FEMA, según explica en su página en internet, dará por acabado el próximo 30 de junio el programa TSA, pero informa “de una variedad de recursos federales, estatales y locales” para los beneficiarios de estas ayudas y pide al mismo tiempo que “los sobrevivientes sean participantes activos en su propia recuperación”.

“No tenemos cómo pagar los tres meses de renta por adelantado que nos cobran para alquilar una casa o un apartamento, además de que exigen buen crédito, y buen salario”, lamentó Crespo.

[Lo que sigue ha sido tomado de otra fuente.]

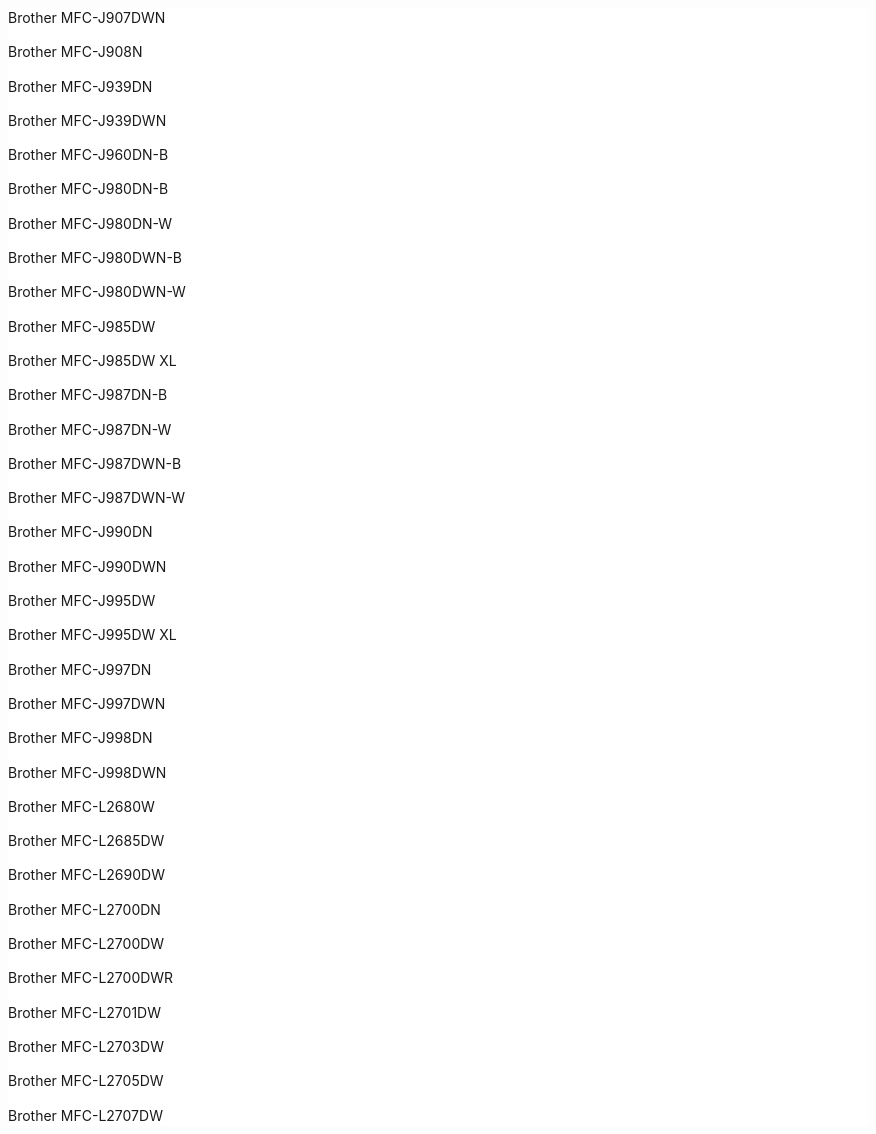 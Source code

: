 Brother MFC-J907DWN

Brother MFC-J908N

Brother MFC-J939DN

Brother MFC-J939DWN

Brother MFC-J960DN-B

Brother MFC-J980DN-B

Brother MFC-J980DN-W

Brother MFC-J980DWN-B

Brother MFC-J980DWN-W

Brother MFC-J985DW

Brother MFC-J985DW XL

Brother MFC-J987DN-B

Brother MFC-J987DN-W

Brother MFC-J987DWN-B

Brother MFC-J987DWN-W

Brother MFC-J990DN

Brother MFC-J990DWN

Brother MFC-J995DW

Brother MFC-J995DW XL

Brother MFC-J997DN

Brother MFC-J997DWN

Brother MFC-J998DN

Brother MFC-J998DWN

Brother MFC-L2680W

Brother MFC-L2685DW

Brother MFC-L2690DW

Brother MFC-L2700DN

Brother MFC-L2700DW

Brother MFC-L2700DWR

Brother MFC-L2701DW

Brother MFC-L2703DW

Brother MFC-L2705DW

Brother MFC-L2707DW
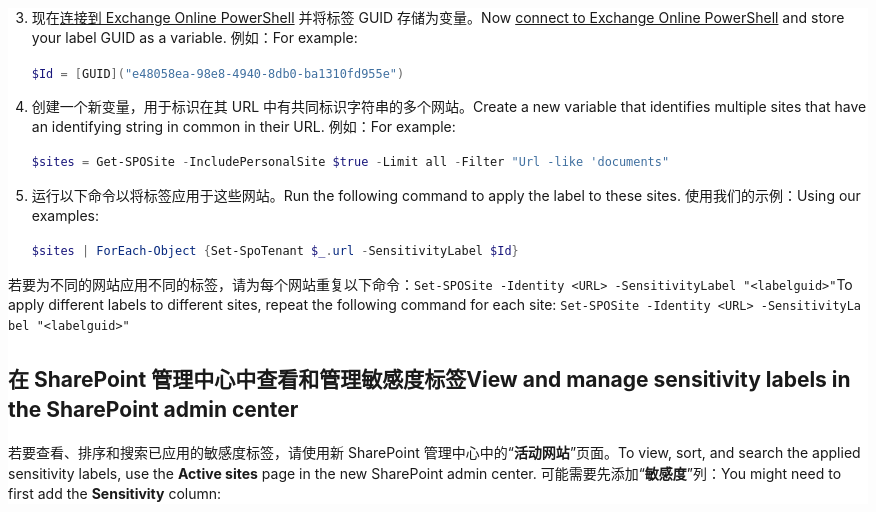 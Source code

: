 3. <span data-ttu-id="316e9-211">现在[连接到 Exchange Online PowerShell](https://docs.microsoft.com/powershell/exchange/exchange-online/connect-to-exchange-online-powershell/connect-to-exchange-online-powershell?view=exchange-ps) 并将标签 GUID 存储为变量。</span><span class="sxs-lookup"><span data-stu-id="316e9-211">Now [connect to Exchange Online PowerShell](https://docs.microsoft.com/powershell/exchange/exchange-online/connect-to-exchange-online-powershell/connect-to-exchange-online-powershell?view=exchange-ps) and store your label GUID as a variable.</span></span> <span data-ttu-id="316e9-212">例如：</span><span class="sxs-lookup"><span data-stu-id="316e9-212">For example:</span></span> 
    
    ```powershell
    $Id = [GUID]("e48058ea-98e8-4940-8db0-ba1310fd955e")
    ```

4. <span data-ttu-id="316e9-213">创建一个新变量，用于标识在其 URL 中有共同标识字符串的多个网站。</span><span class="sxs-lookup"><span data-stu-id="316e9-213">Create a new variable that identifies multiple sites that have an identifying string in common in their URL.</span></span> <span data-ttu-id="316e9-214">例如：</span><span class="sxs-lookup"><span data-stu-id="316e9-214">For example:</span></span>
    
    ```powershell
    $sites = Get-SPOSite -IncludePersonalSite $true -Limit all -Filter "Url -like 'documents" 
    ```

5. <span data-ttu-id="316e9-215">运行以下命令以将标签应用于这些网站。</span><span class="sxs-lookup"><span data-stu-id="316e9-215">Run the following command to apply the label to these sites.</span></span> <span data-ttu-id="316e9-216">使用我们的示例：</span><span class="sxs-lookup"><span data-stu-id="316e9-216">Using our examples:</span></span>
    
    ```powershell
    $sites | ForEach-Object {Set-SpoTenant $_.url -SensitivityLabel $Id}
    ```

<span data-ttu-id="316e9-217">若要为不同的网站应用不同的标签，请为每个网站重复以下命令：`Set-SPOSite -Identity <URL> -SensitivityLabel "<labelguid>"`</span><span class="sxs-lookup"><span data-stu-id="316e9-217">To apply different labels to different sites, repeat the following command for each site: `Set-SPOSite -Identity <URL> -SensitivityLabel "<labelguid>"`</span></span>

## <a name="view-and-manage-sensitivity-labels-in-the-sharepoint-admin-center"></a><span data-ttu-id="316e9-218">在 SharePoint 管理中心中查看和管理敏感度标签</span><span class="sxs-lookup"><span data-stu-id="316e9-218">View and manage sensitivity labels in the SharePoint admin center</span></span>

<span data-ttu-id="316e9-219">若要查看、排序和搜索已应用的敏感度标签，请使用新 SharePoint 管理中心中的“**活动网站**”页面。</span><span class="sxs-lookup"><span data-stu-id="316e9-219">To view, sort, and search the applied sensitivity labels, use the **Active sites** page in the new SharePoint admin center.</span></span> <span data-ttu-id="316e9-220">可能需要先添加“**敏感度**”列：</span><span class="sxs-lookup"><span data-stu-id="316e9-220">You might need to first add the **Sensitivity** column:</span></span>
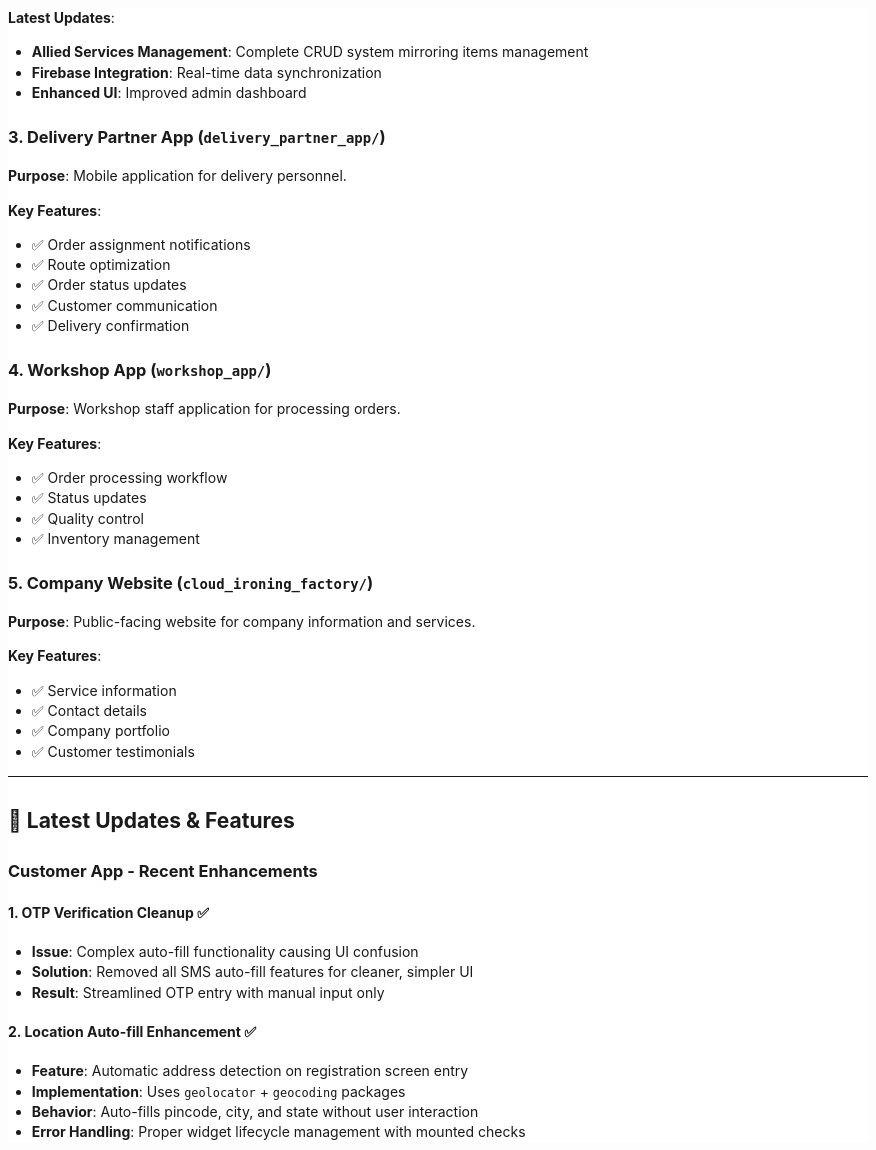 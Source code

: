 **Latest Updates**:
- **Allied Services Management**: Complete CRUD system mirroring items management
- **Firebase Integration**: Real-time data synchronization
- **Enhanced UI**: Improved admin dashboard

### 3. Delivery Partner App (`delivery_partner_app/`)

**Purpose**: Mobile application for delivery personnel.

**Key Features**:
- ✅ Order assignment notifications
- ✅ Route optimization
- ✅ Order status updates
- ✅ Customer communication
- ✅ Delivery confirmation

### 4. Workshop App (`workshop_app/`)

**Purpose**: Workshop staff application for processing orders.

**Key Features**:
- ✅ Order processing workflow
- ✅ Status updates
- ✅ Quality control
- ✅ Inventory management

### 5. Company Website (`cloud_ironing_factory/`)

**Purpose**: Public-facing website for company information and services.

**Key Features**:
- ✅ Service information
- ✅ Contact details
- ✅ Company portfolio
- ✅ Customer testimonials

---

## 🚀 Latest Updates & Features

### Customer App - Recent Enhancements

#### 1. **OTP Verification Cleanup** ✅
- **Issue**: Complex auto-fill functionality causing UI confusion
- **Solution**: Removed all SMS auto-fill features for cleaner, simpler UI
- **Result**: Streamlined OTP entry with manual input only

#### 2. **Location Auto-fill Enhancement** ✅
- **Feature**: Automatic address detection on registration screen entry
- **Implementation**: Uses `geolocator` + `geocoding` packages
- **Behavior**: Auto-fills pincode, city, and state without user interaction
- **Error Handling**: Proper widget lifecycle management with mounted checks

Durante la cumbre republicana, y en la que se ha abordado la situación de Puerto Rico, varias organizaciones locales se congregaron en los exteriores del hotel para llamar la atención sobre la crisis humanitaria de la isla y de los boricuas en Florida.

“Son dos realidades paralelas. Por un lado está el llamado ‘1 por ciento’, blanco, rico, dentro del hotel y afuera las familias boricuas que buscan ayuda”, señaló a Efe Socorro Ramos Avilés, activista de Faith Florida, una coalición de congregaciones religiosas que han recaudado fondos para los puertorriqueños.

“Pero no es suficiente. Necesitan la ayuda del Gobierno”, dice sobre los boricuas desplazados, víctimas de una “crisis humanitaria muy grande”.

En una carta enviada hoy al gobernador de Florida, a la que tuvo acceso Efe, 135 representantes de congregaciones religiosas le pidieron a Scott compasión y que no haga lo mismo que FEMA, es decir darle la espalda “a los puertorriqueños que aún permanecen en crisis”.
De igual manera, legisladores como Bob Menendez, Bill Nelson, Bob Casey, Elizabeth Warren, Elizabeth Warren, entre otros, pidieron a la agencia federal que extienda la fecha límite del programa TSA, caso contrario las familias tendrán que vivir “en lugares inhabitables, en refugios para desamparados, en carros, en las calles o pagar más de su salario en alquiler”.

Julio Zayas, puertorriqueño y miembro de las organizaciones Boricua Vota e Iniciativa de Acción Puertorriqueña, asegura que no es fácil dar o calificar para esos otros recursos disponibles a los que alude FEMA.

“El estado tiene fondos de emergencias y el gobernador Rick Scott podría utilizar parte de esos fondos para ayudar a estas familias”, manifestó el activista, quien a la vez avisó que en este año electoral los puertorriqueños se manifestarán en las urnas según el apoyo recibido en esta situación de emergencia.

Aunque las autoridades de Puerto Rico han reconocido 64 muertos como consecuencia del paso del huracán María un informe de la Universidad de Harvard, en colaboración con la Universidad de Puerto Rico, reveló que podrían haber muerto 4.645 puertorriqueños.